> _What is needed_: Count the lines in the records beneath this task that contain the string "textbf", then give the count by itself.

> _Dataset entries_:
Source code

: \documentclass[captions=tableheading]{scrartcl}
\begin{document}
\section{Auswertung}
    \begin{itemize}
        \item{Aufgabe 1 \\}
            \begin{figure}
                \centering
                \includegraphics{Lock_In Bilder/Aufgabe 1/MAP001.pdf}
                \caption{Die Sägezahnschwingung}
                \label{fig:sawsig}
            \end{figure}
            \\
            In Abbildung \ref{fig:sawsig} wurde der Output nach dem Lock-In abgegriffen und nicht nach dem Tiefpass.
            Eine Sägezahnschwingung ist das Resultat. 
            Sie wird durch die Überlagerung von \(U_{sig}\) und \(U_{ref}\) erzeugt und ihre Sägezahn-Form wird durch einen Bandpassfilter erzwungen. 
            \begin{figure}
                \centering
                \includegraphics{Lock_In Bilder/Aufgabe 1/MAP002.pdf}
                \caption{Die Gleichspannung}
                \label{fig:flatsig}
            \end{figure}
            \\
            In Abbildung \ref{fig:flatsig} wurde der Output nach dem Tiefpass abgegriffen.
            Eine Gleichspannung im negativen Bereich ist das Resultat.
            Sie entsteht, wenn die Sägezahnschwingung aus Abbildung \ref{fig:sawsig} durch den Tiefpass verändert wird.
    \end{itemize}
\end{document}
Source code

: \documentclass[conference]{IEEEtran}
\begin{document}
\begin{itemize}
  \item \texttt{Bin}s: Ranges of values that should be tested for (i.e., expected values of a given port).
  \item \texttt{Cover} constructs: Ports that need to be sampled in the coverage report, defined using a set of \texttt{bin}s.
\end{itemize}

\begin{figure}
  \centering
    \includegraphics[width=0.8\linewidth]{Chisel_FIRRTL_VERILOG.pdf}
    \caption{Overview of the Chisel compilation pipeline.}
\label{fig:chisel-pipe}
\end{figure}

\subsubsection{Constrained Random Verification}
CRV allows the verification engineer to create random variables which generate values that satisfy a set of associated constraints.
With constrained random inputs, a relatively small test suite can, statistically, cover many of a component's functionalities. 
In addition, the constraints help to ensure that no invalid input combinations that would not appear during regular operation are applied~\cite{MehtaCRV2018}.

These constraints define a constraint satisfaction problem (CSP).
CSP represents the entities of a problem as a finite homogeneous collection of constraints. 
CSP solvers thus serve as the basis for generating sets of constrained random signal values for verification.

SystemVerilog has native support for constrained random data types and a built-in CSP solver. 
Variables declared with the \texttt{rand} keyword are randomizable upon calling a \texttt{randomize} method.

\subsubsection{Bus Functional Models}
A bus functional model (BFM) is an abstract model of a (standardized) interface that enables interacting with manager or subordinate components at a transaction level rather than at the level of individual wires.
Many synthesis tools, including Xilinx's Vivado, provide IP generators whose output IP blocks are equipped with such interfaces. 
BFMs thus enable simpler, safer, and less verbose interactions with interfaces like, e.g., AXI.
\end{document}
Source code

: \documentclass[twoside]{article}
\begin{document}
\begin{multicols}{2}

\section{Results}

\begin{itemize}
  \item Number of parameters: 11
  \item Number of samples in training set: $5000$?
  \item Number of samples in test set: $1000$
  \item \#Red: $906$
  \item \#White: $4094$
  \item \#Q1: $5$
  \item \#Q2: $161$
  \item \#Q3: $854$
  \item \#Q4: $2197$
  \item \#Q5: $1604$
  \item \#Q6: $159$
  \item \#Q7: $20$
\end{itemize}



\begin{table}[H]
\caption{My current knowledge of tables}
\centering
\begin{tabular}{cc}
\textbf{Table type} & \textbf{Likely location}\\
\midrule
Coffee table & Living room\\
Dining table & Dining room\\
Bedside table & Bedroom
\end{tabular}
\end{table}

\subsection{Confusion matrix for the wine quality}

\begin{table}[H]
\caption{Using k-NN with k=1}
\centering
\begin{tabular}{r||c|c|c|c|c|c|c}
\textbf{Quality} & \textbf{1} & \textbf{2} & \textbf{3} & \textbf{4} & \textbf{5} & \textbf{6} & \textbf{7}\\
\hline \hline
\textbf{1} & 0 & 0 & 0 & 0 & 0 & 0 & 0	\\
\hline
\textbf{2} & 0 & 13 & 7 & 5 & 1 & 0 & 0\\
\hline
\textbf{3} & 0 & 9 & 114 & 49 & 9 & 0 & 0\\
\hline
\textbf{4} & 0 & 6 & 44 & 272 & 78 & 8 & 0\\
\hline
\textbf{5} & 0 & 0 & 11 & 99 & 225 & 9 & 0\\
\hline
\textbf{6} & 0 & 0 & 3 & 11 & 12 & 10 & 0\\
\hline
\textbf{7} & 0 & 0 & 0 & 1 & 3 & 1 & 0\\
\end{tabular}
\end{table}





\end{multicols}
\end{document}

> _Problem solution_: 9